The bank, currently under the Reserve Bank of India’s (RBI) prompt corrective action (PCA), has invited asset reconstruction companies (ARCs) and other financial institutions to submit expressions of interest by 11 September.

The sale comes at a time when the Kolkata-based lender is finalizing a plan to meet the central bank’s 13 December deadline to resolve list of accounts named in its second list of defaulters.

If lenders, including UCO Bank, don’t meet the deadline to finalize resolution plans for at least 28 accounts in the list, they will have to initiate proceedings under the Insolvency and Bankruptcy Code.

UCO Bank is selling the loans from its corporate loan segment and they are not limited to any particular sector, said a person aware of the development on the condition of anonymity, as he is not authorized to speak to the media.

The bulk of these accounts, he said, have remained as non-performing assets (NPAs) for at least for two-and-a-half years and have been adequately provided for. “As part of turnaround strategy, resolution through sale of accounts remains a key option for the bank," he said.

Banks under PCA must plan a turnaround strategy to recover bad loans, reduce risky loans and strengthen capital base to improve their balance sheets, while being restricted from branch expansion.
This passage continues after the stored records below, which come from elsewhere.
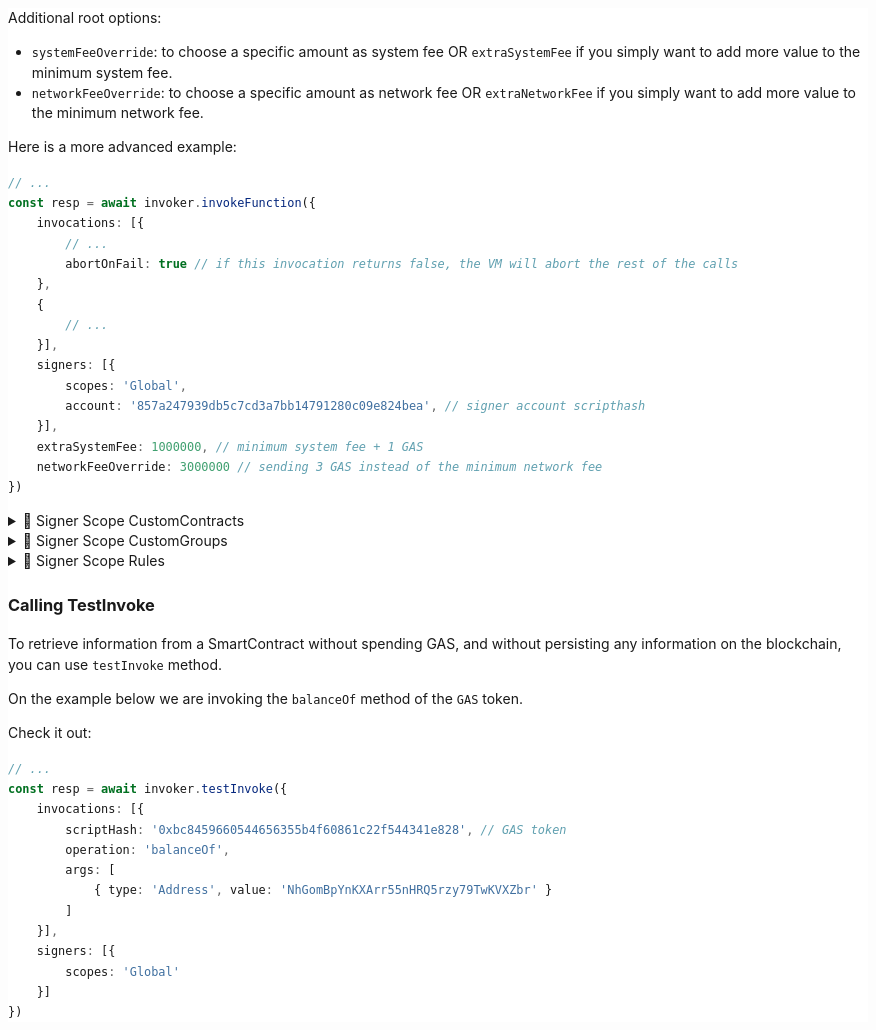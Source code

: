 Additional root options:

- `systemFeeOverride`: to choose a specific amount as system fee OR `extraSystemFee` if you simply want to add more value to the minimum system fee.
- `networkFeeOverride`: to choose a specific amount as network fee OR `extraNetworkFee` if you simply want to add more value to the minimum network fee.

Here is a more advanced example:

```ts
// ...
const resp = await invoker.invokeFunction({
    invocations: [{
        // ...
        abortOnFail: true // if this invocation returns false, the VM will abort the rest of the calls
    },
    {
        // ...
    }],
    signers: [{
        scopes: 'Global',
        account: '857a247939db5c7cd3a7bb14791280c09e824bea', // signer account scripthash
    }],
    extraSystemFee: 1000000, // minimum system fee + 1 GAS
    networkFeeOverride: 3000000 // sending 3 GAS instead of the minimum network fee
})
```
<details><summary>📃 Signer Scope CustomContracts</summary></details>

<details><summary>👥 Signer Scope CustomGroups</summary></details>

<details><summary>📝 Signer Scope Rules</summary></details>

### Calling TestInvoke

To retrieve information from a SmartContract without spending GAS, and without persisting any information on the blockchain, you can use `testInvoke` method.

On the example below we are invoking the `balanceOf` method of the `GAS` token.

Check it out:

```ts
// ...
const resp = await invoker.testInvoke({
    invocations: [{
        scriptHash: '0xbc8459660544656355b4f60861c22f544341e828', // GAS token
        operation: 'balanceOf',
        args: [
            { type: 'Address', value: 'NhGomBpYnKXArr55nHRQ5rzy79TwKVXZbr' }
        ]
    }],
    signers: [{
        scopes: 'Global'
    }]
})

```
With a gross NPA of 19.87%, UCO Bank stands third in the list of 21 public sector banks. It is followed by IDBI Bank and Indian Overseas Bank, which are also under the PCA.

Public sector banks have a large share of stressed loans, which is currently around Rs10 trillion.

According to Saswat Guha, director, Fitch Ratings, the trend of resolution via NPA sale is in the right direction given that there is pressure now on banks from both the RBI as well as the government to clean up their books.

“This also shows that banks are focusing on reducing their stock of non-performing loans. Pricing proved to be a key impediment in the past, but it seems that there may be a positive shift in the willingness of banks to accept realistic haircuts," he said.